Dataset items
*** Block opens ***

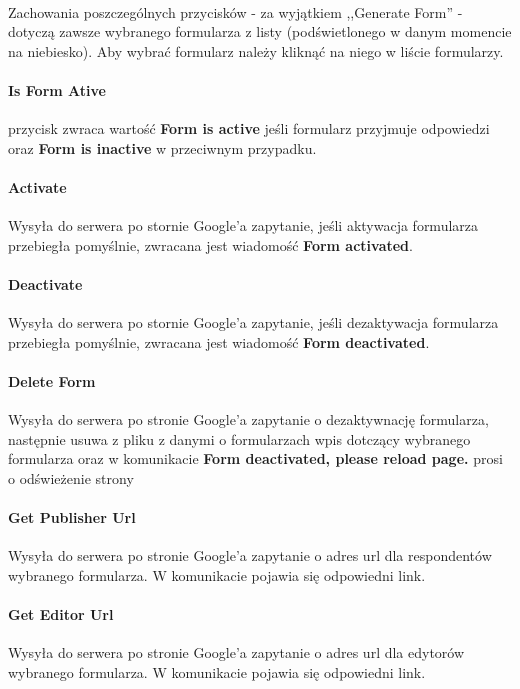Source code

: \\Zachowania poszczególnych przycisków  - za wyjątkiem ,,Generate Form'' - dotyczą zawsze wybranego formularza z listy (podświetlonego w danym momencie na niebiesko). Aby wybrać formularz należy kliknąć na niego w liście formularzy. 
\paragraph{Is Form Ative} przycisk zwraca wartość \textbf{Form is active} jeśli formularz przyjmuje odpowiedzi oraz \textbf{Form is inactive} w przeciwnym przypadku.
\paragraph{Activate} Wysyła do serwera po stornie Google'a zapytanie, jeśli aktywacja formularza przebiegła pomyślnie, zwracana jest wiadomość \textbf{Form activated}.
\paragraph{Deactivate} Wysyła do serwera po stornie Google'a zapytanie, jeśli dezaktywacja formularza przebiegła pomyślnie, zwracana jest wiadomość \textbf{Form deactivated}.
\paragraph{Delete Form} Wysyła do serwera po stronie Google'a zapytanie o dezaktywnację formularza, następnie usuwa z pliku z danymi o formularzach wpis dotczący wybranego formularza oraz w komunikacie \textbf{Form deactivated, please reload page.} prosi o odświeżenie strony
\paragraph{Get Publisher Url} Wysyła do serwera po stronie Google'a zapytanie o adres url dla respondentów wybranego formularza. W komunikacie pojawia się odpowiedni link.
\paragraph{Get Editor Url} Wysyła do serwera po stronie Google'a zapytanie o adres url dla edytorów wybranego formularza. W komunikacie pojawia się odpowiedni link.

*** Block closes ***
*** Block opens ***

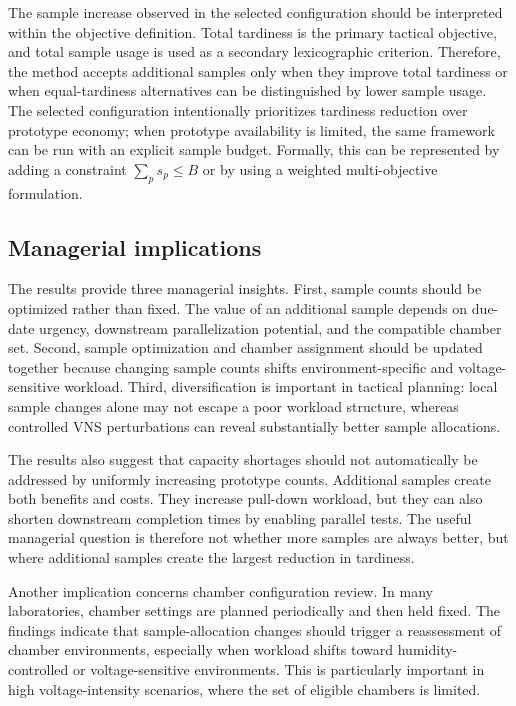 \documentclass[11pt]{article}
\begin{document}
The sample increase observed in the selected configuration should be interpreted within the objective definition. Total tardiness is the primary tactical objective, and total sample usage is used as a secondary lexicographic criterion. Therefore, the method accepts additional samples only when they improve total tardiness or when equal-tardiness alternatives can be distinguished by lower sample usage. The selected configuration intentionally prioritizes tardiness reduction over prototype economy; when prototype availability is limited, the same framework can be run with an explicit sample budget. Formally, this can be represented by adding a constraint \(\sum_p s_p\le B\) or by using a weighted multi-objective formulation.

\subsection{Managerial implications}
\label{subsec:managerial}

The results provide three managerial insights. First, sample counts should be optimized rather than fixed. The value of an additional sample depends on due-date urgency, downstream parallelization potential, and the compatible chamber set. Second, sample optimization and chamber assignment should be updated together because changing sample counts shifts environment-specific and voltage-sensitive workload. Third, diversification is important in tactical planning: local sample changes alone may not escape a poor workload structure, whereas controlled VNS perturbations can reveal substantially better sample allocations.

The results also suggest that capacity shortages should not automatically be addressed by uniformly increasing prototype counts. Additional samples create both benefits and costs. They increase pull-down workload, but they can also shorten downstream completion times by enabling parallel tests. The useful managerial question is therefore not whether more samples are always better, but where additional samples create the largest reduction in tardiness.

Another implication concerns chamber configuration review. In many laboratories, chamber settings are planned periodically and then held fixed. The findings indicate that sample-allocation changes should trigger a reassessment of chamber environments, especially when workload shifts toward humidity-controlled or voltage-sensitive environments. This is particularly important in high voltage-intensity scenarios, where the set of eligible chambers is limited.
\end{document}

*** Block closes ***
*** Block opens ***

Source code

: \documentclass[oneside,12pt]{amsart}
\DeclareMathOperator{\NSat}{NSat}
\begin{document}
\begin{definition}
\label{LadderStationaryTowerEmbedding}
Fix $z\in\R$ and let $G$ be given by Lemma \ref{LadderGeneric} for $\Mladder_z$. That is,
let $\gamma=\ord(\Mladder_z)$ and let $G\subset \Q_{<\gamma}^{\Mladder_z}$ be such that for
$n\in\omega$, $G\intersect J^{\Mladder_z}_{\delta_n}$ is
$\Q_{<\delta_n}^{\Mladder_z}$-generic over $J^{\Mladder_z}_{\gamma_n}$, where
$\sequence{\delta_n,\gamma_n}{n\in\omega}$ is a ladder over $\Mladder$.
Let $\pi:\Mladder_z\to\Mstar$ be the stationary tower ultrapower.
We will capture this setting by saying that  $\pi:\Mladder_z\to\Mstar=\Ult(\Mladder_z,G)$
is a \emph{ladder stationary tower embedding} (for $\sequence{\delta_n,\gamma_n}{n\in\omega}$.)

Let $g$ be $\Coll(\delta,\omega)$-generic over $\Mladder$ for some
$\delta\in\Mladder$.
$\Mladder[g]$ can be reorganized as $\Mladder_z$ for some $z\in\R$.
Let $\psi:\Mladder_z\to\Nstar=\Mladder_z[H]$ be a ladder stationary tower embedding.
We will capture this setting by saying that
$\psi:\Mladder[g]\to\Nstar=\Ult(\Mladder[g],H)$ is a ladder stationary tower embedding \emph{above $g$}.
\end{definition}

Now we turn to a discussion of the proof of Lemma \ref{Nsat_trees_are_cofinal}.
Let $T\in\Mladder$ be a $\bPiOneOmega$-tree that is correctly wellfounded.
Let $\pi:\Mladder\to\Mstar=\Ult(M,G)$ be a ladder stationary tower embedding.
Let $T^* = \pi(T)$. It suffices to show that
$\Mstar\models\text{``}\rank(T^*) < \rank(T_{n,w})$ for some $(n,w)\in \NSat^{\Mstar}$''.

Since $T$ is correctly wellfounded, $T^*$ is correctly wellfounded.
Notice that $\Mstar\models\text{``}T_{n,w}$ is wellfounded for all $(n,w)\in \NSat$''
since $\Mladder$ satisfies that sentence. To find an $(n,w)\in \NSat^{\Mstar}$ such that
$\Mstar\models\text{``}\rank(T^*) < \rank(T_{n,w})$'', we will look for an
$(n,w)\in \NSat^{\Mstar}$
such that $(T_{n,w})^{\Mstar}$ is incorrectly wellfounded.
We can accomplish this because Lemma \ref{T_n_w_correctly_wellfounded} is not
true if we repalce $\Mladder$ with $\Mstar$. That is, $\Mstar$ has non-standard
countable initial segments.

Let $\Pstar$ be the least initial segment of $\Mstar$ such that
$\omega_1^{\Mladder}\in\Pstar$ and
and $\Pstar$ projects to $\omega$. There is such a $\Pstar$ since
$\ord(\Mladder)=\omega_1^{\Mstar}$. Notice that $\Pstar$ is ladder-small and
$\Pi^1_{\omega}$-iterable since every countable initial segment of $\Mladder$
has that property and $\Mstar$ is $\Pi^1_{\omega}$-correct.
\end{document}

*** Block closes ***

Task brief: Which lines in the data above hold the string "tardiness"? Return each of them.

Written answer:
The sample increase observed in the selected configuration should be interpreted within the objective definition. Total tardiness is the primary tactical objective, and total sample usage is used as a secondary lexicographic criterion. Therefore, the method accepts additional samples only when they improve total tardiness or when equal-tardiness alternatives can be distinguished by lower sample usage. The selected configuration intentionally prioritizes tardiness reduction over prototype economy; when prototype availability is limited, the same framework can be run with an explicit sample budget. Formally, this can be represented by adding a constraint \(\sum_p s_p\le B\) or by using a weighted multi-objective formulation.
The results also suggest that capacity shortages should not automatically be addressed by uniformly increasing prototype counts. Additional samples create both benefits and costs. They increase pull-down workload, but they can also shorten downstream completion times by enabling parallel tests. The useful managerial question is therefore not whether more samples are always better, but where additional samples create the largest reduction in tardiness.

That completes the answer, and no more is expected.